DATASET ENTRIES
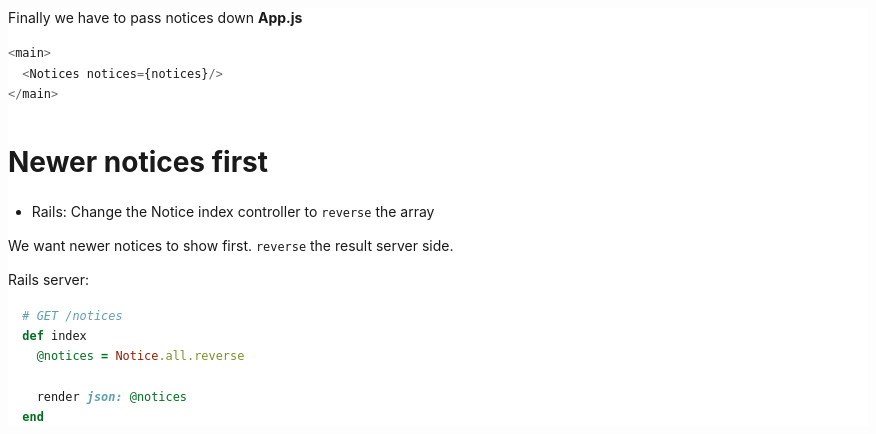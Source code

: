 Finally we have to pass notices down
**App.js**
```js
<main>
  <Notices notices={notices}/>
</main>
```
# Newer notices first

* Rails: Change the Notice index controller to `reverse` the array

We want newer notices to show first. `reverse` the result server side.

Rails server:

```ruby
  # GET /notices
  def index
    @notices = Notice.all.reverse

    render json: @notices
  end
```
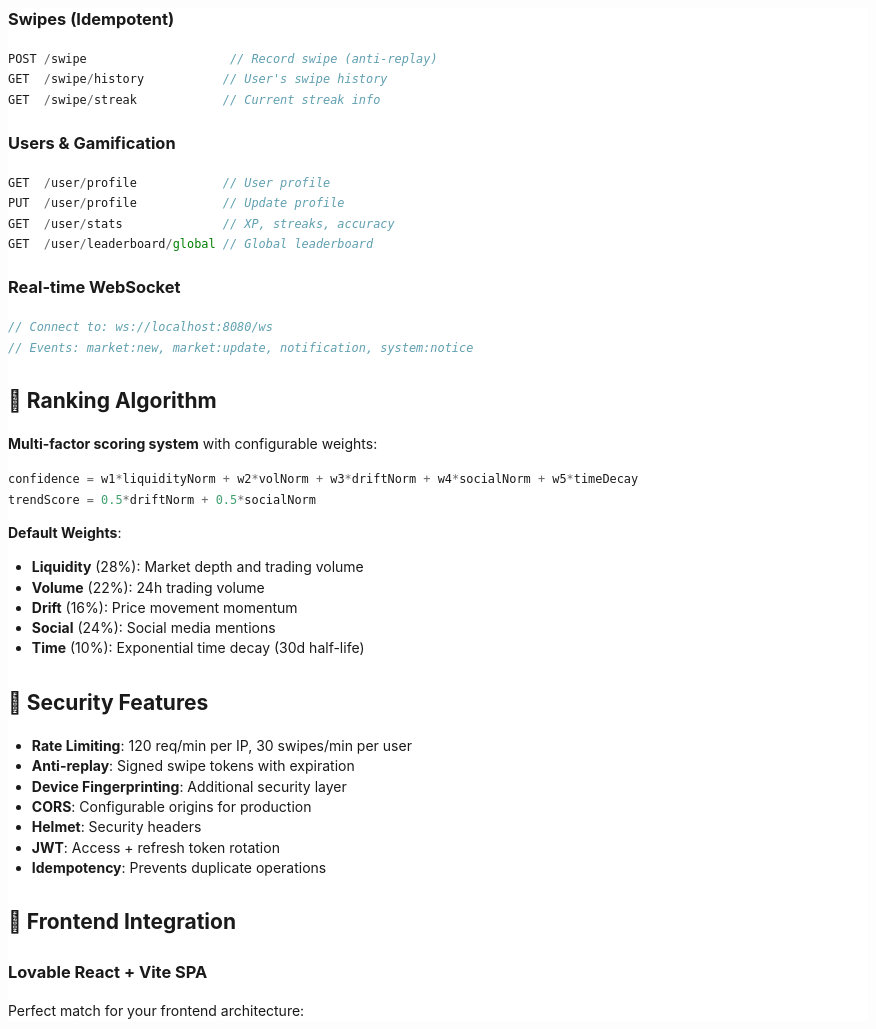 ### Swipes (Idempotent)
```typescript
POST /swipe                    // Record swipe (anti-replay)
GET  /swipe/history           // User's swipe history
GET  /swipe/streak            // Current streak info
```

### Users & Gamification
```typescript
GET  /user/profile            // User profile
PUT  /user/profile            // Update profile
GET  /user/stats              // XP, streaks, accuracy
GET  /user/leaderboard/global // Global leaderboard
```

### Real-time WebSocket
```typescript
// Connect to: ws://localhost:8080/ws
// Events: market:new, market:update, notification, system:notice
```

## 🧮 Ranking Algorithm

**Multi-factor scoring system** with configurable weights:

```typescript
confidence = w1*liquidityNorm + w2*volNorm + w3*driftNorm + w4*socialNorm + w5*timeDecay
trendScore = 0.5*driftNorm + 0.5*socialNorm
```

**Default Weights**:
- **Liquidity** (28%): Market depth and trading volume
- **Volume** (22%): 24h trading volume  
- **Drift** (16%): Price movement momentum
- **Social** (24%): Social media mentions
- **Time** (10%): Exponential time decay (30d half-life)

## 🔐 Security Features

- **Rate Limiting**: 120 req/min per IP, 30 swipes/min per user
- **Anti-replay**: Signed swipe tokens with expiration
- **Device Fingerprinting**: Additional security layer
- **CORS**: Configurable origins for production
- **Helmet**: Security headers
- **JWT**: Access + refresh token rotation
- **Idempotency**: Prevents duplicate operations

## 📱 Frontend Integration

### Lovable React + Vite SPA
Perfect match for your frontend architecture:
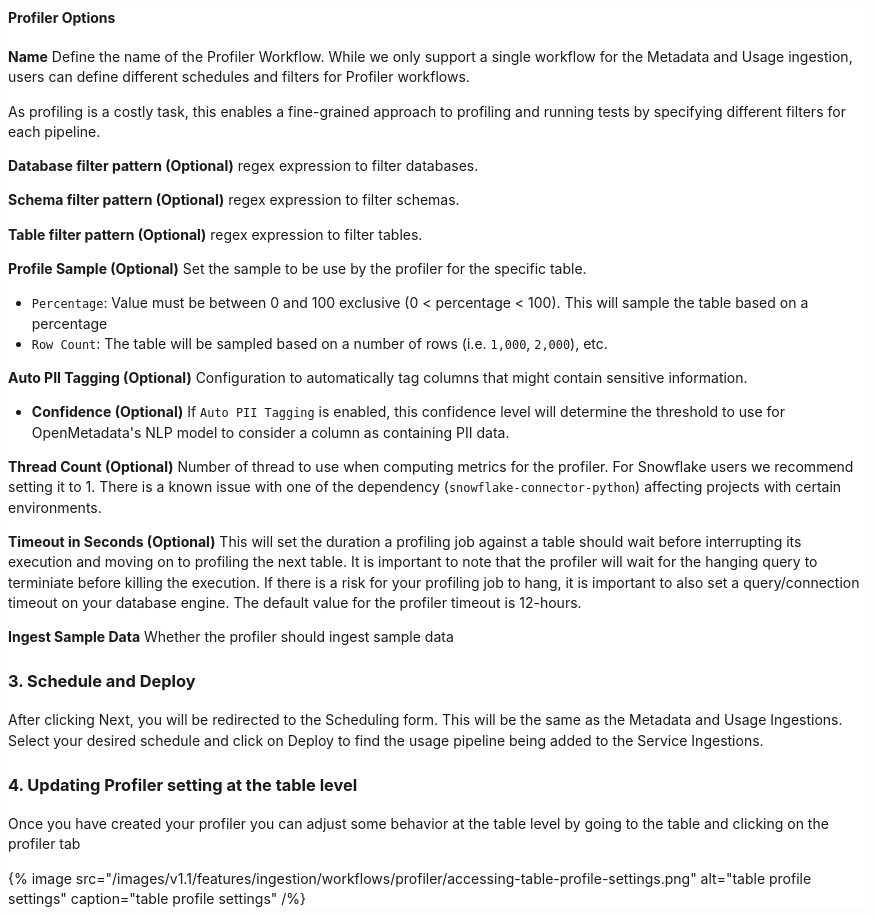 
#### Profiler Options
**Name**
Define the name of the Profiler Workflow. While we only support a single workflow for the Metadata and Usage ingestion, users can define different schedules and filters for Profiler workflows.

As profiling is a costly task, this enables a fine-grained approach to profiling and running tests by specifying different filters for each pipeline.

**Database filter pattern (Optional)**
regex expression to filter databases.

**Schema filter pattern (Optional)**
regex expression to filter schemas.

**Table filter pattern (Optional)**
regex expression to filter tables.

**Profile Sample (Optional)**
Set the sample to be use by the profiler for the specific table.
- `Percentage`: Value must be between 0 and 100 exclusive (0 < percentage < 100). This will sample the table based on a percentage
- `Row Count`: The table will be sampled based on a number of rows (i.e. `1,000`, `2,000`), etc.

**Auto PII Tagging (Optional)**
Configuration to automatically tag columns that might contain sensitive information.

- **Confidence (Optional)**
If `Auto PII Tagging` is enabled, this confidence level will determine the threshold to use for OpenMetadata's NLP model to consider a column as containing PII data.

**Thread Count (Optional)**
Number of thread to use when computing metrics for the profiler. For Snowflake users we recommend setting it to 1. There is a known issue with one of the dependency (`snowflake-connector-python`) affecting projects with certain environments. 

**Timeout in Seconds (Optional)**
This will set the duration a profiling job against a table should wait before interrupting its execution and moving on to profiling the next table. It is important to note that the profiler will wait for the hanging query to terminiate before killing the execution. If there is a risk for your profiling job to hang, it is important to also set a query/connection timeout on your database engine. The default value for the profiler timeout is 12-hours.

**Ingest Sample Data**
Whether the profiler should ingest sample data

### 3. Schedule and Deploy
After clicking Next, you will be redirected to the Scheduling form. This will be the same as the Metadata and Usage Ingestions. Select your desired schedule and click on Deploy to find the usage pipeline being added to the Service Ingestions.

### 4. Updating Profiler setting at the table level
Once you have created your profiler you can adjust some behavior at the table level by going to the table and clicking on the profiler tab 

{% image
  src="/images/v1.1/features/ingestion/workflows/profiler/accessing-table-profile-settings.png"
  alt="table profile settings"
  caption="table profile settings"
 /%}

==

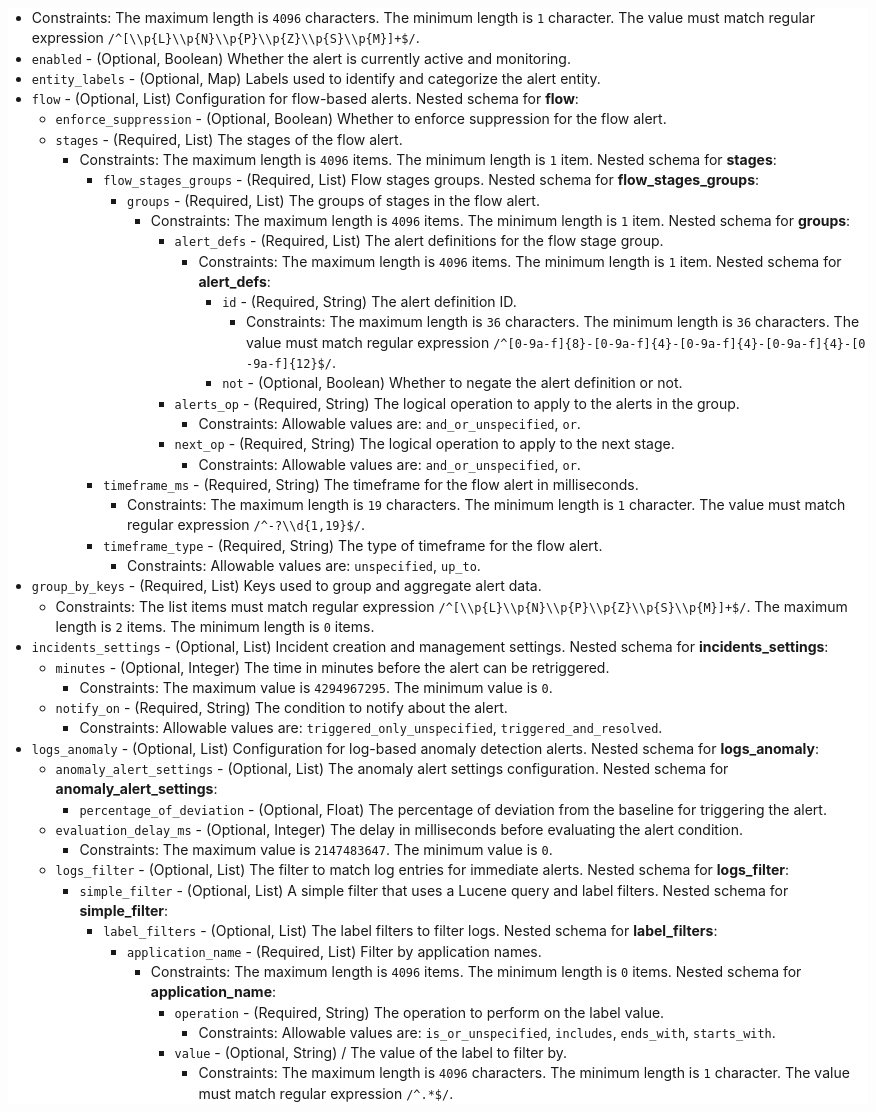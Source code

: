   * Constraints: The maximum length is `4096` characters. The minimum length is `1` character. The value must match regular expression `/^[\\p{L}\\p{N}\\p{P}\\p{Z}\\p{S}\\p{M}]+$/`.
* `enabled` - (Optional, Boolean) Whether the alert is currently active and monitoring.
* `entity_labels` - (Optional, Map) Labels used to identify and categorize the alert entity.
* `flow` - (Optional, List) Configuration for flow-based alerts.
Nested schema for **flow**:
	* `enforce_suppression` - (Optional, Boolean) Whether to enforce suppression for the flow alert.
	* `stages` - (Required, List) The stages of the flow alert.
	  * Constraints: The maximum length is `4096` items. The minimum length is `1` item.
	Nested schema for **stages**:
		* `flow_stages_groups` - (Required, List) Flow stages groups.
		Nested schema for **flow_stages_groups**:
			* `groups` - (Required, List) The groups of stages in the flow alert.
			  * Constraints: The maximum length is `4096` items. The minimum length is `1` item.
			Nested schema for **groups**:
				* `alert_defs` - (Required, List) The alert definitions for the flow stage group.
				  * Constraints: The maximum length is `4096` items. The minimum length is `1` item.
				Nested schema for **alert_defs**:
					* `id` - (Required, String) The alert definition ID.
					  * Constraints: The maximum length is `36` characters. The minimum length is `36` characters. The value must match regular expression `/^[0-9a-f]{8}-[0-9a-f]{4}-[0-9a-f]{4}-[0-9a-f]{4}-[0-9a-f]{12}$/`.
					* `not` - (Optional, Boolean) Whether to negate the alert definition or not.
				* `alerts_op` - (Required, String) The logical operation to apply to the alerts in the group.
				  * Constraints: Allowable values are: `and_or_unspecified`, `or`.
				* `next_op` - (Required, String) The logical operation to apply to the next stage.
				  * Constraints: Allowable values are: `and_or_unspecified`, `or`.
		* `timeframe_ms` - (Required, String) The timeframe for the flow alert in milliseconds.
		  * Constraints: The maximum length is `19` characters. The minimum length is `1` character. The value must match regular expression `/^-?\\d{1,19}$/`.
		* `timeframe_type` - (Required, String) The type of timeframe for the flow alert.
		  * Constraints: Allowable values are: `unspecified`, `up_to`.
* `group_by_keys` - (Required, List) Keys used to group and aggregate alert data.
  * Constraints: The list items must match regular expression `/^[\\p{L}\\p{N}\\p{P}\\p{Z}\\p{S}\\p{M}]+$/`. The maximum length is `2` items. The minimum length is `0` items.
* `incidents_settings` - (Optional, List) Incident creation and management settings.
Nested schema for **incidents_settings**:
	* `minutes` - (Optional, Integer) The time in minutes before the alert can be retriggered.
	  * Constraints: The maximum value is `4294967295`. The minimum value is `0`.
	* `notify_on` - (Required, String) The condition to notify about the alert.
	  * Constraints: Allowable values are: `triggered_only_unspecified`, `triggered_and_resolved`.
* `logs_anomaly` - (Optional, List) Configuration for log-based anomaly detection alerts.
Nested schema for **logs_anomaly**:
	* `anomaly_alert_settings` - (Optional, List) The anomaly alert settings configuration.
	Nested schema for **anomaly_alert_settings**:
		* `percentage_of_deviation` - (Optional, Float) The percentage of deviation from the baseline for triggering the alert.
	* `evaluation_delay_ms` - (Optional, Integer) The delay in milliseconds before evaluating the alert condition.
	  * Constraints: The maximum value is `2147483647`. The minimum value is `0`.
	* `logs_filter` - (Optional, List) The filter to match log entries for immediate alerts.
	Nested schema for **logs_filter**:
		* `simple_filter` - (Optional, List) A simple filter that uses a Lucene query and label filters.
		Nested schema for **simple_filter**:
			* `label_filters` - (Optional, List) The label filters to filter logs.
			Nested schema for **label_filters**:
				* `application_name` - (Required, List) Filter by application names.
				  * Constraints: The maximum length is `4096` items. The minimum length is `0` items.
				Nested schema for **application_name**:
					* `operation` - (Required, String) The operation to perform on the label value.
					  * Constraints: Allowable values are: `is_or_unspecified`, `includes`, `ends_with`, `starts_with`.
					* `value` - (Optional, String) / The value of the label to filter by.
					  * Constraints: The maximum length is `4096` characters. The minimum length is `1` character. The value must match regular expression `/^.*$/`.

==

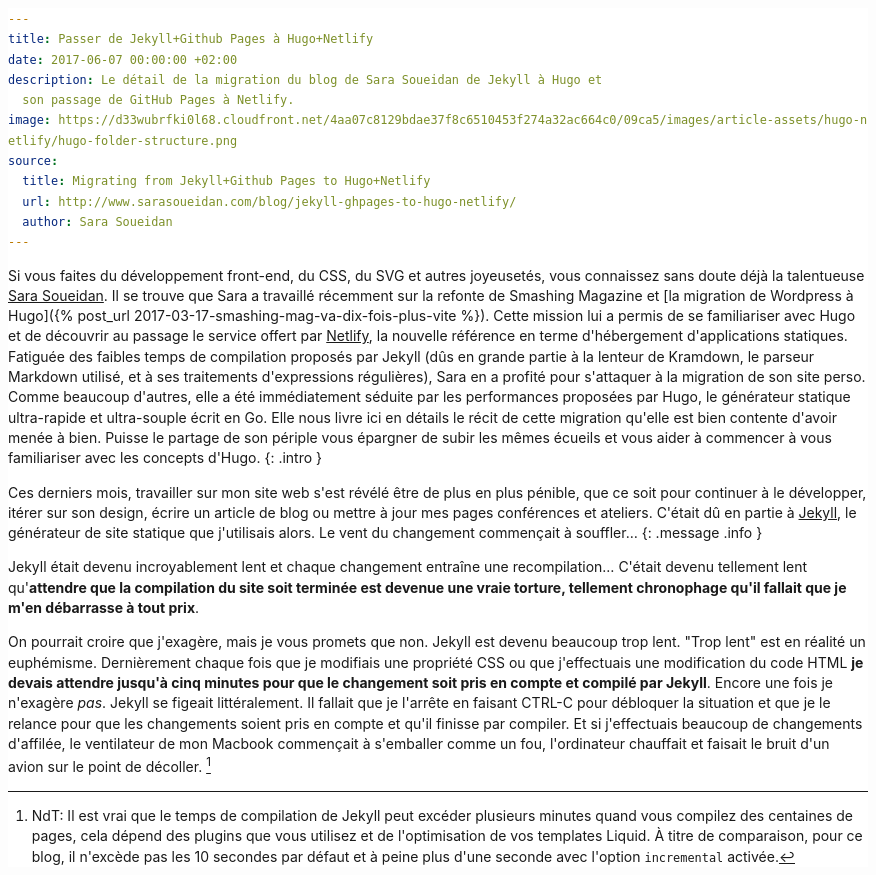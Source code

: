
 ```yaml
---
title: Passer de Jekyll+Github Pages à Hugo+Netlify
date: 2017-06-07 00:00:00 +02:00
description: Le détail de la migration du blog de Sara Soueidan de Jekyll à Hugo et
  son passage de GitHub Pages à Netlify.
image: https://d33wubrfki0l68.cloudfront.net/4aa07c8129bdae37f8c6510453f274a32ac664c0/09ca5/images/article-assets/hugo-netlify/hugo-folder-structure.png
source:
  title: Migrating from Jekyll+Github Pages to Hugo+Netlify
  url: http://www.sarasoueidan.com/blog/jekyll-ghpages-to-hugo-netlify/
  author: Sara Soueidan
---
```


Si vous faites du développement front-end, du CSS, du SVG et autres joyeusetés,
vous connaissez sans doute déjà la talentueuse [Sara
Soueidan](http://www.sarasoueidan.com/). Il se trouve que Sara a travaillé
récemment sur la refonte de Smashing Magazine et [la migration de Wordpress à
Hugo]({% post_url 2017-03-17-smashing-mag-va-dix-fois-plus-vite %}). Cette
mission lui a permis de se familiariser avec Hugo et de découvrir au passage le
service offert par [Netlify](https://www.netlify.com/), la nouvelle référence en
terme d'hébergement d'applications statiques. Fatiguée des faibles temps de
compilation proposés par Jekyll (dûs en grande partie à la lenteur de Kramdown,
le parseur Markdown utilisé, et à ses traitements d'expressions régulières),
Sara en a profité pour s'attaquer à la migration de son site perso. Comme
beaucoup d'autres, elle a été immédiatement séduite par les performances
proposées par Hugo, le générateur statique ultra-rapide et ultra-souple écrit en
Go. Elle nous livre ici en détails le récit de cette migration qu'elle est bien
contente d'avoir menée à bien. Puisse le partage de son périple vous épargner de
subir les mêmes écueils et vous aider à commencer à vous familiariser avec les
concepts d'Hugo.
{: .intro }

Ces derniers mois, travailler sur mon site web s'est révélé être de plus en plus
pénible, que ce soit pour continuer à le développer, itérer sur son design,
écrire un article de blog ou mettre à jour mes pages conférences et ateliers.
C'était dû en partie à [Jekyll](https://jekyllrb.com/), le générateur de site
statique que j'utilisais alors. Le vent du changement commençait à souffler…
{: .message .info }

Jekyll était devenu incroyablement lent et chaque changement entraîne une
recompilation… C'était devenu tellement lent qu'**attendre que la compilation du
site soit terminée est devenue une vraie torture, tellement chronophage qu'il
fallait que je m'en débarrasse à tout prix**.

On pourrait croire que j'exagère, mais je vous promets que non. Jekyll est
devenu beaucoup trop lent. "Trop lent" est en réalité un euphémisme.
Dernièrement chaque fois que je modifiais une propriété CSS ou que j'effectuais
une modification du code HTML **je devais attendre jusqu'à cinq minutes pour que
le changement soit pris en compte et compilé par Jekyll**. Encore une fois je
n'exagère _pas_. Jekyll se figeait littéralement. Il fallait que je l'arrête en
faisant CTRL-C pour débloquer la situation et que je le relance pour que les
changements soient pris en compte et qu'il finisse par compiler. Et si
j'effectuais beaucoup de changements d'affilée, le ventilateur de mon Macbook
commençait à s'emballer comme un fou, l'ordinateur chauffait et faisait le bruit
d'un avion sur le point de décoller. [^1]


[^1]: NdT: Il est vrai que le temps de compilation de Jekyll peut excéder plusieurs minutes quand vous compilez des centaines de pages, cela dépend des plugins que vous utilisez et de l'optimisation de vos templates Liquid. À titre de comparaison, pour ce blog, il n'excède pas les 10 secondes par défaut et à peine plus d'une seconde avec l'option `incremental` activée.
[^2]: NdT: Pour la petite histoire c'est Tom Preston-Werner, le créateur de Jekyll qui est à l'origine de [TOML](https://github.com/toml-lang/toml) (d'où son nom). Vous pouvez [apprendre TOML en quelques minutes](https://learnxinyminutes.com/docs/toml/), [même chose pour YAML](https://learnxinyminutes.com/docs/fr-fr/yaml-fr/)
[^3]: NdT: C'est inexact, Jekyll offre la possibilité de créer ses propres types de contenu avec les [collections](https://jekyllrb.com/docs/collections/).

TASK STATEMENT
Out of the data above, transcribe exactly and only the lines starting with the line that has "Sara en a profité" and going on through the line that has "écrire un article", both included.

ANSWER BOX
Sara en a profité pour s'attaquer à la migration de son site perso. Comme
beaucoup d'autres, elle a été immédiatement séduite par les performances
proposées par Hugo, le générateur statique ultra-rapide et ultra-souple écrit en
Go. Elle nous livre ici en détails le récit de cette migration qu'elle est bien
contente d'avoir menée à bien. Puisse le partage de son périple vous épargner de
subir les mêmes écueils et vous aider à commencer à vous familiariser avec les
concepts d'Hugo.
{: .intro }

Ces derniers mois, travailler sur mon site web s'est révélé être de plus en plus
pénible, que ce soit pour continuer à le développer, itérer sur son design,
écrire un article de blog ou mettre à jour mes pages conférences et ateliers.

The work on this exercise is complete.